In computing, a cache is a high-speed data storage layer which stores a subset of data, typically transient in nature, so that future requests for that data are served up faster than is possible by accessing the data’s primary storage location. Caching allows you to efficiently reuse previously retrieved or computed data.
How does Caching work?
The data in a cache is generally stored in fast access hardware such as RAM (Random-access memory) and may also be used in correlation with a software component. A cache’s primary purpose is to increase data retrieval performance by reducing the need to access the underlying slower storage layer.
Trading off capacity for speed, a cache typically stores a subset of data transiently, in contrast to databases whose data is usually complete and durable.
Caching Overview
RAM and In-Memory Engines: Due to the high request rates or IOPS (Input/Output operations per second) supported by RAM and In-Memory engines, caching results in improved data retrieval performance and reduces cost at scale. To support the same scale with traditional databases and disk-based hardware, additional resources would be required. These additional resources drive up cost and still fail to achieve the low latency performance provided by an In-Memory cache.
Applications: Caches can be applied and leveraged throughout various layers of technology including Operating Systems, Networking layers including Content Delivery Networks (CDN) and DNS, web applications, and Databases. You can use caching to significantly reduce latency and improve IOPS for many read-heavy application workloads, such as Q&A portals, gaming, media sharing, and social networking. Cached information can include the results of database queries, computationally intensive calculations, API requests/responses and web artifacts such as HTML, JavaScript, and image files. Compute-intensive workloads that manipulate data sets, such as recommendation engines and high-performance computing simulations also benefit from an In-Memory data layer acting as a cache. In these applications, very large data sets must be accessed in real-time across clusters of machines that can span hundreds of nodes. Due to the speed of the underlying hardware, manipulating this data in a disk-based store is a significant bottleneck for these applications.

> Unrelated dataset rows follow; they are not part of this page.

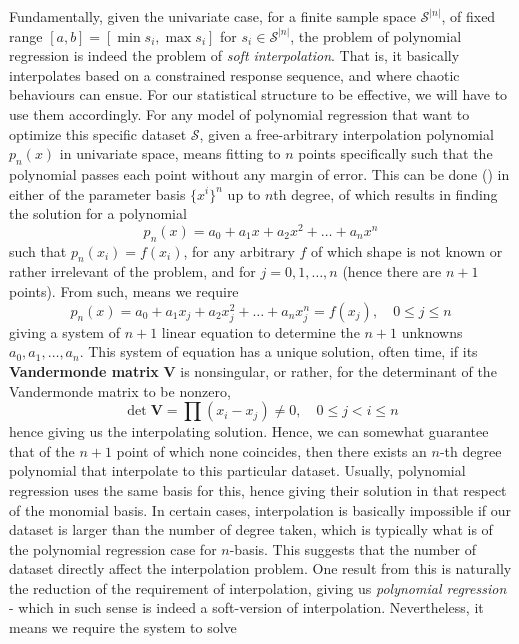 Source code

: \documentclass[10pt]{article}
\begin{document}
Fundamentally, given the univariate case, for a finite sample space $\mathcal{S}^{\lvert n\rvert}$, of fixed range $[a,b]=[\min s_{i},\max s_{i}]$ for $s_{i}\in \mathcal{S}^{\lvert n\rvert}$, the problem of polynomial regression is indeed the problem of \textit{soft interpolation}. That is, it basically interpolates based on a constrained response sequence, and where chaotic behaviours can ensue. For our statistical structure to be effective, we will have to use them accordingly. For any model of polynomial regression that want to optimize this specific dataset $\mathcal{S}$, given a free-arbitrary interpolation polynomial $p_{n}(x)$ in univariate space, means fitting to $n$ points specifically such that the polynomial passes each point without any margin of error. This can be done (\cite{McArtneyInterpolation2003}) in either of the parameter basis $\{x^{i}\}^{n}$ up to $n$th degree, of which results in finding the solution for a polynomial 
\begin{equation}
    p_{n}(x) = a_{0} + a_{1} x + a_{2} x^{2} + \dots + a_{n}x^{n} 
\end{equation}
such that $p_{n}(x_{i})=f(x_{i})$, for any arbitrary $f$ of which shape is not known or rather irrelevant of the problem, and for $j=0,1,\dots,n$ (hence there are $n+1$ points). From such, means we require 
\begin{equation}
    p_{n}(x) = a_{0} + a_{1} x_{j} + a_{2} x^{2}_{j} + \dots + a_{n}x^{n}_{j} = f(x_{j}), \quad 0 \leq j \leq n 
\end{equation}
giving a system of $n+1$ linear equation to determine the $n+1$ unknowns $a_{0},a_{1},\dots,a_{n}$. This system of equation has a unique solution, often time, if its \textbf{Vandermonde matrix} $\mathbf{V}$ is nonsingular, or rather, for the determinant of the Vandermonde matrix to be nonzero, \begin{equation}
    \det{\mathbf{V}} = \prod (x_{i}-x_{j}) \ne 0 , \quad 0 \leq j < i \leq n 
\end{equation}
hence giving us the interpolating solution. Hence, we can somewhat guarantee that of the $n+1$ point of which none coincides, then there exists an $n$-th degree polynomial that interpolate to this particular dataset. Usually, polynomial regression uses the same basis for this, hence giving their solution in that respect of the monomial basis. In certain cases, interpolation is basically impossible if our dataset is larger than the number of degree taken, which is typically what is of the polynomial regression case for $n$-basis. This suggests that the number of dataset directly affect the interpolation problem. One result from this is naturally the reduction of the requirement of interpolation, giving us \textit{polynomial regression} - which in such sense is indeed a soft-version of interpolation. Nevertheless, it means we require the system to solve 
\end{document}
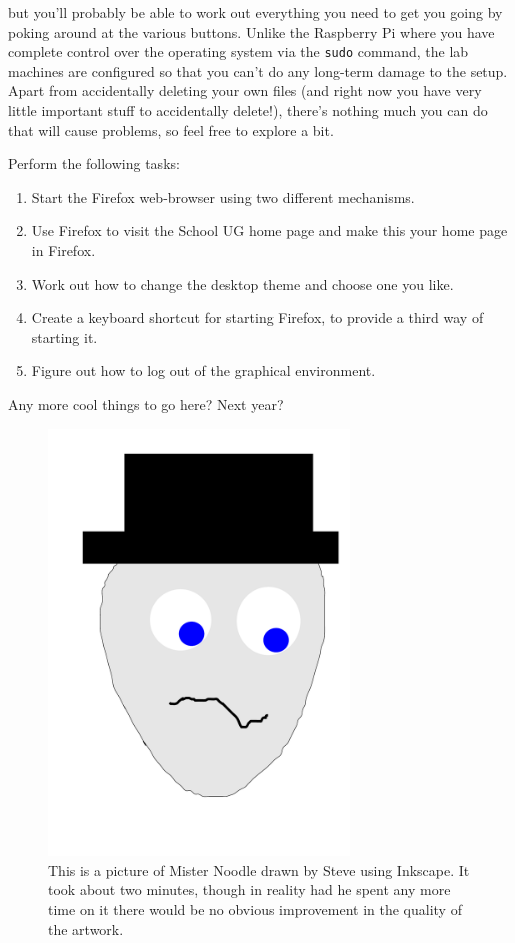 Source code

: \noindent{}

\noindent but you'll probably be able to work out everything you need to get you going by poking around at the various buttons. Unlike the Raspberry Pi where you have complete control over the operating system via the \texttt{sudo} command, the lab machines are configured so that you can't do any long-term damage to the setup. Apart from accidentally deleting your own files (and right now you have very little important stuff to accidentally delete!), there's nothing much you can do that will cause problems, so feel free to explore a bit. 

Perform the following tasks:
\begin{enumerate}
\item Start the Firefox web-browser using two different mechanisms.
\item Use Firefox to visit the School UG home page
   and make this your
  home page in Firefox.
\item Work out how to change the desktop theme and choose one you like.
\item Create a keyboard shortcut for starting Firefox, to provide a third way of starting it.
\item Figure out how to log out of the graphical environment.\label{list:logout}
\end{enumerate}

\begin{note}
Any more cool things to go here? Next year?  
\end{note}

\begin{figure}[t]
\centerline{\includegraphics[width=8cm]{images/mrnoodle}}
\caption{This is a picture of Mister Noodle drawn by Steve using Inkscape. It took about two minutes, though in reality had he spent any more time on it there would be no obvious improvement in the quality of the artwork.}\label{figure:mrnoodle}
\end{figure}


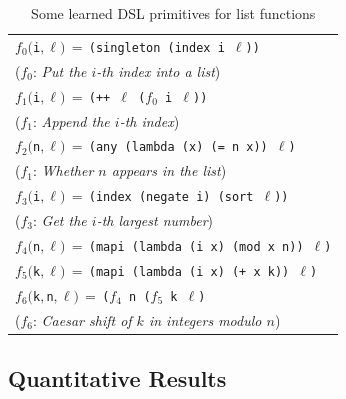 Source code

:\documentclass{article}
\newcommand{\code}[1]{{\footnotesize\texttt{#1}}}
\begin{document}
\begin{table}[t]
  \centering
  \begin{tabular}{l}
    \toprule
    $f_0($\code{i$,\ell$}$) \,=\, $\code{(singleton (index i $\ell$))}\\
    \hspace{0.5cm}($f_0$: \emph{Put the $i$-th index into a list})\\
    $f_1($\code{i$,\ell$}$) \,=\, $\code{(++ $\ell$ ($f_0$ i $\ell$))}\\
    \hspace{0.5cm}($f_1$: \emph{Append the $i$-th index})\\
    $f_2($\code{n$,\ell$}$) \,=\, $\code{(any (lambda (x) (= n x)) $\ell$)}\\
    \hspace{0.5cm}($f_1$: \emph{Whether $n$ appears in the list})\\
    $f_3($\code{i$,\ell$}$) \,=\, $\code{(index (negate i) (sort $\ell$))}\\
    \hspace{0.5cm}($f_3$: \emph{Get the $i$-th largest number})\\
    $f_4($\code{n$,\ell$}$) \,=\, $\code{(mapi (lambda (i x) (mod x n)) $\ell$)}\\
    $f_5($\code{k$,\ell$}$) \,=\, $\code{(mapi (lambda (i x) (+ x k)) $\ell$)}\\
    $f_6($\code{k$,$n$,\ell$}$) \,=\, $\code{($f_4$ n ($f_5$ k $\ell$)}\\
    \hspace{0.5cm}($f_6$: \emph{Caesar shift of $k$ in integers modulo $n$})\\
  \bottomrule
  \end{tabular}
  \caption{Some learned DSL primitives for list functions}\label{listinduced}
\end{table}


\subsection{Quantitative Results}\label{quantitative}
\end{document}

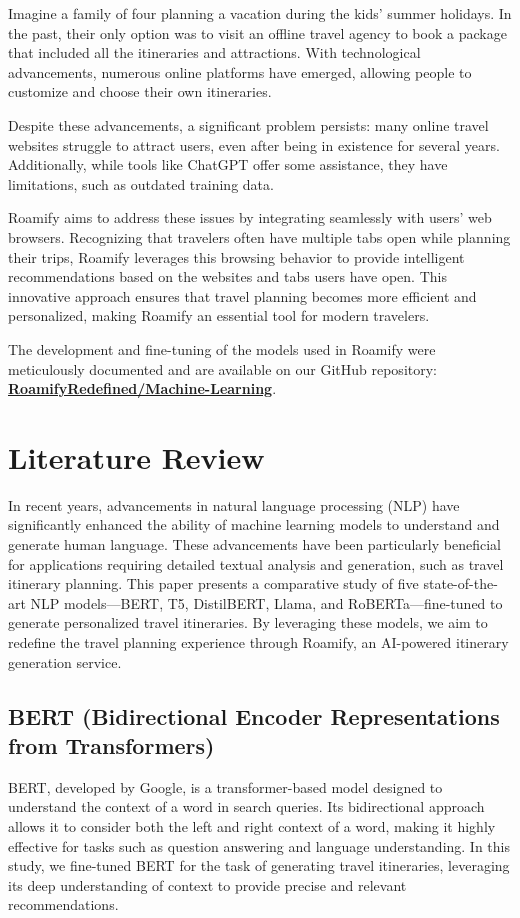 \documentclass[conference]{IEEEtran}
\begin{document}
    Imagine a family of four planning a vacation during the kids' summer holidays. In the past, their only option was to visit an offline travel agency to book a package that included all the itineraries and attractions. With technological advancements, numerous online platforms have emerged, allowing people to customize and choose their own itineraries.

    Despite these advancements, a significant problem persists: many online travel websites struggle to attract users, even after being in existence for several years. Additionally, while tools like ChatGPT offer some assistance, they have limitations, such as outdated training data.

    Roamify aims to address these issues by integrating seamlessly with users' web browsers. Recognizing that travelers often have multiple tabs open while planning their trips, Roamify leverages this browsing behavior to provide intelligent recommendations based on the websites and tabs users have open. This innovative approach ensures that travel planning becomes more efficient and personalized, making Roamify an essential tool for modern travelers.

    The development and fine-tuning of the models used in Roamify were meticulously documented and are available on our GitHub repository: \href{https://github.com/RoamifyRedefined/Machine-Learning}{\textbf{RoamifyRedefined/Machine-Learning}}.

\section{Literature Review}

    In recent years, advancements in natural language processing (NLP) have significantly enhanced the ability of machine learning models to understand and generate human language. These advancements have been particularly beneficial for applications requiring detailed textual analysis and generation, such as travel itinerary planning. This paper presents a comparative study of five state-of-the-art NLP models—BERT, T5, DistilBERT, Llama, and RoBERTa—fine-tuned to generate personalized travel itineraries. By leveraging these models, we aim to redefine the travel planning experience through Roamify, an AI-powered itinerary generation service.

    \subsection{BERT (Bidirectional Encoder Representations from Transformers)}
        BERT, developed by Google, is a transformer-based model designed to understand the context of a word in search queries. Its bidirectional approach allows it to consider both the left and right context of a word, making it highly effective for tasks such as question answering and language understanding. In this study, we fine-tuned BERT for the task of generating travel itineraries, leveraging its deep understanding of context to provide precise and relevant recommendations.
\end{document}
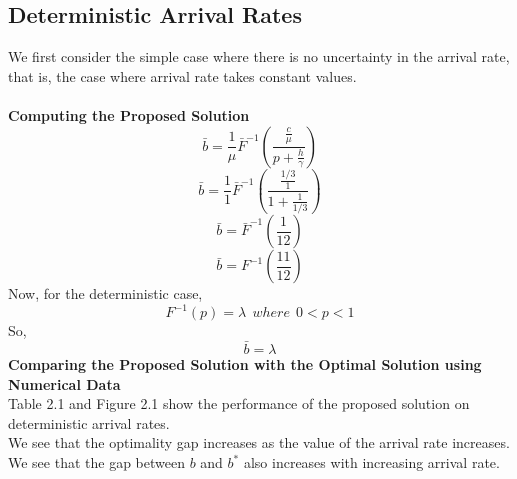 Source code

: \subsection{Deterministic Arrival Rates}
We first consider the simple case where there is no uncertainty in the arrival rate, that is, the case where arrival rate takes constant values. \\ \\
\textbf{Computing the Proposed Solution}\\
\[\bar{b}=\frac{1}{\mu}\bar{F}^{-1}(\frac{\frac{c}{\mu}}{p + \frac{h}{\gamma}})\]
\[\bar{b}=\frac{1}{1}\bar{F}^{-1}(\frac{\frac{1/3}{1}}{1 + \frac{1}{1/3}})\]
\[\bar{b}=\bar{F}^{-1}(\frac{1}{12})\]
\[\bar{b}=F^{-1}(\frac{11}{12})\]
Now, for the deterministic case,
\[F^{-1}(p) = \lambda \ \ where \ \ 0<p<1\]
So,
\[\bar{b}= \lambda \]
\textbf{Comparing the Proposed Solution with the Optimal Solution using Numerical Data}\\
Table 2.1 and Figure 2.1 show the performance of the proposed solution on deterministic arrival rates. \\
We see that the optimality gap increases as the value of the arrival rate increases. We see that the gap between $b$ and $b^*$ also increases with increasing arrival rate.

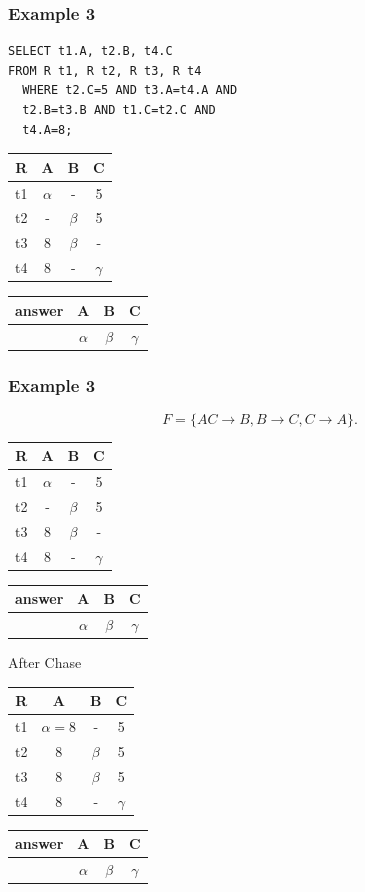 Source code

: \documentclass{beamer}
\begin{document}
\begin{frame}[fragile]
  \frametitle{Example 3}
    \begin{verbatim}
SELECT t1.A, t2.B, t4.C
FROM R t1, R t2, R t3, R t4
  WHERE t2.C=5 AND t3.A=t4.A AND
  t2.B=t3.B AND t1.C=t2.C AND
  t4.A=8;
\end{verbatim}
  \begin{tabular}{ c | c c c}
  R & A & B & C \\
  \hline
  t1 & $\alpha$ & -  & 5 \\
  t2 & -  & $\beta$  & 5 \\
  t3 & 8  & $\beta$ & - \\
  t4 & 8  & - & $\gamma$ \\
  \end{tabular}
  \begin{tabular}{ c | c c c}
  answer & A & B & C \\
  \hline
   & $\alpha$& $\beta$& $\gamma$\\
  \end{tabular}
   
\end{frame}

\begin{frame}
  \frametitle{Example 3}
  $$
  F=\{AC\rightarrow B, B\rightarrow C, C \rightarrow A\}.
  $$
  
    \begin{tabular}{ c | c c c}
  R & A & B & C \\
  \hline
  t1 & $\alpha$ & -  & 5 \\
  t2 & -  & $\beta$  & 5 \\
  t3 & 8  & $\beta$ & - \\
  t4 & 8  & - & $\gamma$ \\
  \end{tabular}
  \begin{tabular}{ c | c c c}
  answer & A & B & C \\
  \hline
   & $\alpha$& $\beta$& $\gamma$\\
  \end{tabular}
  
  After Chase
  
  \begin{tabular}{ c | c c c}
  R & A & B & C \\
  \hline
  t1 & $\alpha=8$ & -  & 5 \\
  t2 & 8  & $\beta$  & 5 \\
  t3 & 8  & $\beta$ & 5 \\
  t4 & 8  & - & $\gamma$ \\
  \end{tabular}
  \begin{tabular}{ c | c c c}
  answer & A & B & C \\
  \hline
   & $\alpha$& $\beta$& $\gamma$\\
  \end{tabular}
\end{frame}
\end{document}
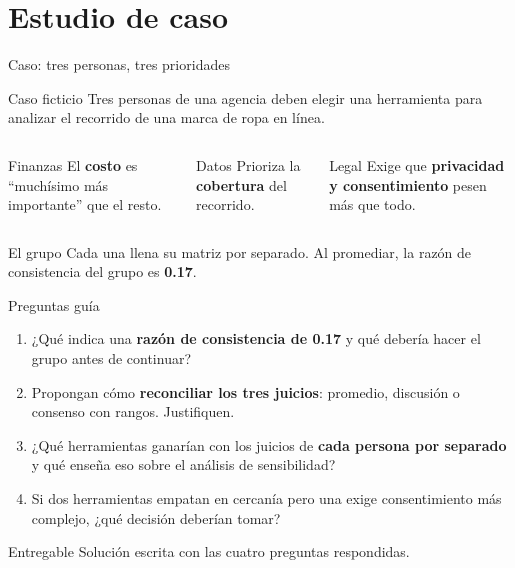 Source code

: \documentclass[aspectratio=169,xcolor=dvipsnames]{beamer}
\begin{document}
\section[Caso]{Estudio de caso}

\begin{frame}{Caso: tres personas, tres prioridades}
\begin{exampleblock}{Caso ficticio}
  Tres personas de una agencia deben elegir una herramienta para analizar el recorrido de una marca de ropa en línea.
\end{exampleblock}
\begin{columns}[T]
  \begin{block}{Finanzas}
    \small El \textbf{costo} es \enquote{muchísimo más importante} que el resto.
  \end{block}
  \begin{block}{Datos}
    \small Prioriza la \textbf{cobertura} del recorrido.
  \end{block}
  \begin{block}{Legal}
    \small Exige que \textbf{privacidad y consentimiento} pesen más que todo.
  \end{block}
\end{columns}
\vspace{4pt}
\begin{alertblock}{El grupo}
  \small Cada una llena su matriz por separado. Al promediar, la razón de consistencia del grupo es \textbf{0.17}.
\end{alertblock}
\end{frame}

\begin{frame}{Preguntas guía}
\small
\begin{enumerate}
  \item ¿Qué indica una \textbf{razón de consistencia de 0.17} y qué debería hacer el grupo antes de continuar?
  \vspace{3pt}
  \item Propongan cómo \textbf{reconciliar los tres juicios}: promedio, discusión o consenso con rangos. Justifiquen.
  \vspace{3pt}
  \item ¿Qué herramientas ganarían con los juicios de \textbf{cada persona por separado} y qué enseña eso sobre el análisis de sensibilidad?
  \vspace{3pt}
  \item Si dos herramientas empatan en cercanía pero una exige consentimiento más complejo, ¿qué decisión deberían tomar?
\end{enumerate}
\begin{alertblock}{Entregable}
  \small Solución escrita con las cuatro preguntas respondidas.
\end{alertblock}
\end{frame}
\end{document}
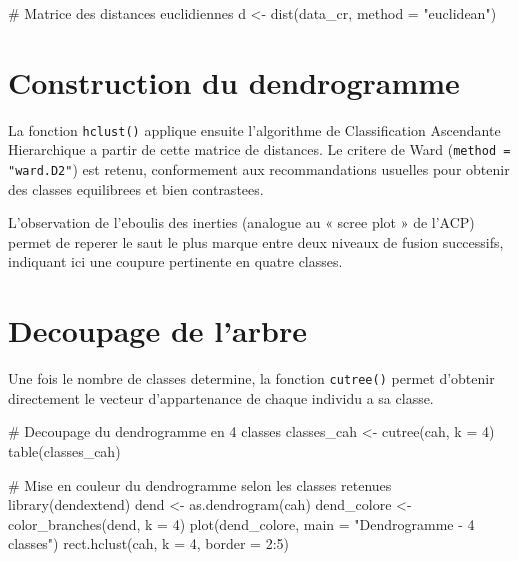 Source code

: \documentclass[12pt,a4paper]{book}
\begin{document}
	\begin{Rscript}
		# Matrice des distances euclidiennes
		d <- dist(data_cr, method = "euclidean")
	\end{Rscript}
	
	\section{Construction du dendrogramme}
	
	La fonction \texttt{hclust()} applique ensuite l'algorithme de Classification Ascendante Hierarchique a partir de cette matrice de distances. Le critere de Ward (\texttt{method = "ward.D2"}) est retenu, conformement aux recommandations usuelles pour obtenir des classes equilibrees et bien contrastees.
	
	
	L'observation de l'eboulis des inerties (analogue au « scree plot » de l'ACP) permet de reperer le saut le plus marque entre deux niveaux de fusion successifs, indiquant ici une coupure pertinente en quatre classes.
	
	\section{Decoupage de l'arbre}
	
	Une fois le nombre de classes determine, la fonction \texttt{cutree()} permet d'obtenir directement le vecteur d'appartenance de chaque individu a sa classe.
	
	\begin{Rscript}
		# Decoupage du dendrogramme en 4 classes
		classes_cah <- cutree(cah, k = 4)
		table(classes_cah)
		
		# Mise en couleur du dendrogramme selon les classes retenues
		library(dendextend)
		dend <- as.dendrogram(cah)
		dend_colore <- color_branches(dend, k = 4)
		plot(dend_colore, main = "Dendrogramme - 4 classes")
		rect.hclust(cah, k = 4, border = 2:5)
	\end{Rscript}
	
\end{document}
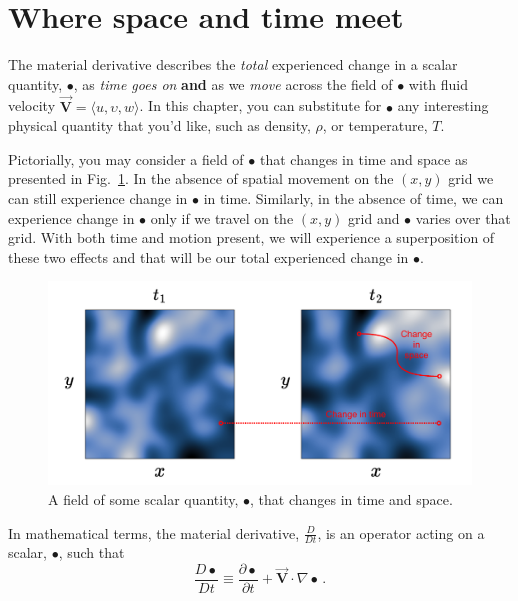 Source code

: \section{Where space and time meet}

The material derivative describes the \textit{total} experienced change in a scalar quantity, $\bullet$, as \textit{time goes on} \textbf{and} as we \textit{move} across the field of $\bullet$ with fluid velocity $\vec{\bm{V}} = \langle u, \upsilon, w \rangle$.
In this chapter, you can substitute for $\bullet$ any interesting physical quantity that you'd like, such as density, $\rho$, or temperature, $T$.

Pictorially, you may consider a field of $\bullet$ that changes in time and space as presented in Fig.~\ref{fig:material-derivative-example}. In the absence of spatial movement on the $(x,y)$ grid we can still experience change in $\bullet$ in time. Similarly, in the absence of time, we can experience change in $\bullet$ only if we travel on the $(x,y)$ grid and $\bullet$ varies over that grid. With both time and motion present, we will experience a superposition of these two effects and that will be our total experienced change in $\bullet$.
\begin{figure}[H]
\centering\includegraphics[width=15cm]{material-derivative.pdf}
\caption{A field of some scalar quantity, $\bullet$, that changes in time and space.}			
\label{fig:material-derivative-example}
\end{figure}

In mathematical terms, the material derivative, $\frac{D}{Dt}$, is an operator acting on a scalar, $\bullet$, such that
\begin{equation} \label{eq:material-derivative}
\frac{D \bullet}{D t} \equiv \frac{\partial \bullet}{\partial t} + \vec{\bm{V}} \cdot \nabla \bullet \, .
\end{equation}


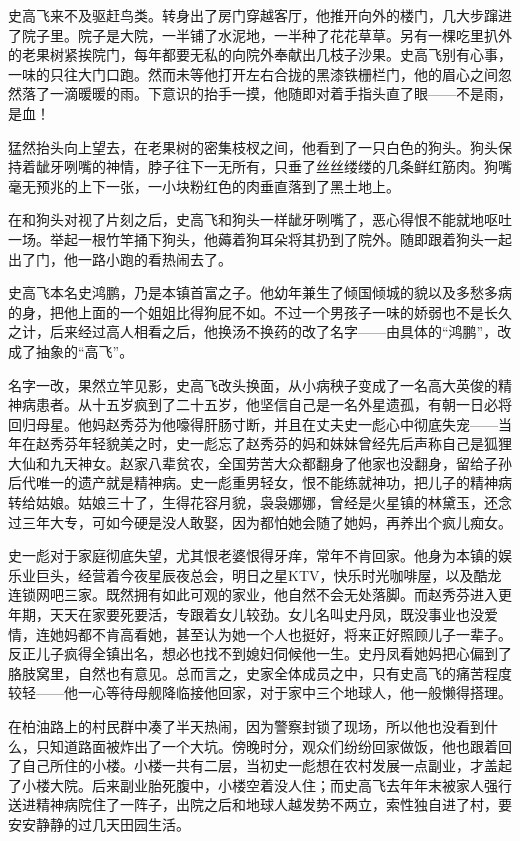 史高飞来不及驱赶鸟类。转身出了房门穿越客厅，他推开向外的楼门，几大步蹿进了院子里。院子是大院，一半铺了水泥地，一半种了花花草草。另有一棵吃里扒外的老果树紧挨院门，每年都要无私的向院外奉献出几枝子沙果。史高飞别有心事，一味的只往大门口跑。然而未等他打开左右合拢的黑漆铁栅栏门，他的眉心之间忽然落了一滴暖暖的雨。下意识的抬手一摸，他随即对着手指头直了眼——不是雨，是血！

猛然抬头向上望去，在老果树的密集枝杈之间，他看到了一只白色的狗头。狗头保持着龇牙咧嘴的神情，脖子往下一无所有，只垂了丝丝缕缕的几条鲜红筋肉。狗嘴毫无预兆的上下一张，一小块粉红色的肉垂直落到了黑土地上。

在和狗头对视了片刻之后，史高飞和狗头一样龇牙咧嘴了，恶心得恨不能就地呕吐一场。举起一根竹竿捅下狗头，他薅着狗耳朵将其扔到了院外。随即跟着狗头一起出了门，他一路小跑的看热闹去了。

史高飞本名史鸿鹏，乃是本镇首富之子。他幼年兼生了倾国倾城的貌以及多愁多病的身，把他上面的一个姐姐比得狗屁不如。不过一个男孩子一味的娇弱也不是长久之计，后来经过高人相看之后，他换汤不换药的改了名字——由具体的``鸿鹏''，改成了抽象的``高飞''。

名字一改，果然立竿见影，史高飞改头换面，从小病秧子变成了一名高大英俊的精神病患者。从十五岁疯到了二十五岁，他坚信自己是一名外星遗孤，有朝一日必将回归母星。他妈赵秀芬为他嚎得肝肠寸断，并且在丈夫史一彪心中彻底失宠——当年在赵秀芬年轻貌美之时，史一彪忘了赵秀芬的妈和妹妹曾经先后声称自己是狐狸大仙和九天神女。赵家八辈贫农，全国劳苦大众都翻身了他家也没翻身，留给子孙后代唯一的遗产就是精神病。史一彪重男轻女，恨不能练就神功，把儿子的精神病转给姑娘。姑娘三十了，生得花容月貌，袅袅娜娜，曾经是火星镇的林黛玉，还念过三年大专，可如今硬是没人敢娶，因为都怕她会随了她妈，再养出个疯儿痴女。

史一彪对于家庭彻底失望，尤其恨老婆恨得牙痒，常年不肯回家。他身为本镇的娱乐业巨头，经营着今夜星辰夜总会，明日之星KTV，快乐时光咖啡屋，以及酷龙连锁网吧三家。既然拥有如此可观的家业，他自然不会无处落脚。而赵秀芬进入更年期，天天在家要死要活，专跟着女儿较劲。女儿名叫史丹凤，既没事业也没爱情，连她妈都不肯高看她，甚至认为她一个人也挺好，将来正好照顾儿子一辈子。反正儿子疯得全镇出名，想必也找不到媳妇伺候他一生。史丹凤看她妈把心偏到了胳肢窝里，自然也有意见。总而言之，史家全体成员之中，只有史高飞的痛苦程度较轻——他一心等待母舰降临接他回家，对于家中三个地球人，他一般懒得搭理。

在柏油路上的村民群中凑了半天热闹，因为警察封锁了现场，所以他也没看到什么，只知道路面被炸出了一个大坑。傍晚时分，观众们纷纷回家做饭，他也跟着回了自己所住的小楼。小楼一共有二层，当初史一彪想在农村发展一点副业，才盖起了小楼大院。后来副业胎死腹中，小楼空着没人住；而史高飞去年年末被家人强行送进精神病院住了一阵子，出院之后和地球人越发势不两立，索性独自进了村，要安安静静的过几天田园生活。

Design Patterns: In a distributed computing environment, a dedicated caching layer enables systems and applications to run independently from the cache with their own lifecycles without the risk of affecting the cache. The cache serves as a central layer that can be accessed from disparate systems with its own lifecycle and architectural topology. This is especially relevant in a system where application nodes can be dynamically scaled in and out. If the cache is resident on the same node as the application or systems utilizing it, scaling may affect the integrity of the cache. In addition, when local caches are used, they only benefit the local application consuming the data. In a distributed caching environment, the data can span multiple cache servers and be stored in a central location for the benefit of all the consumers of that data.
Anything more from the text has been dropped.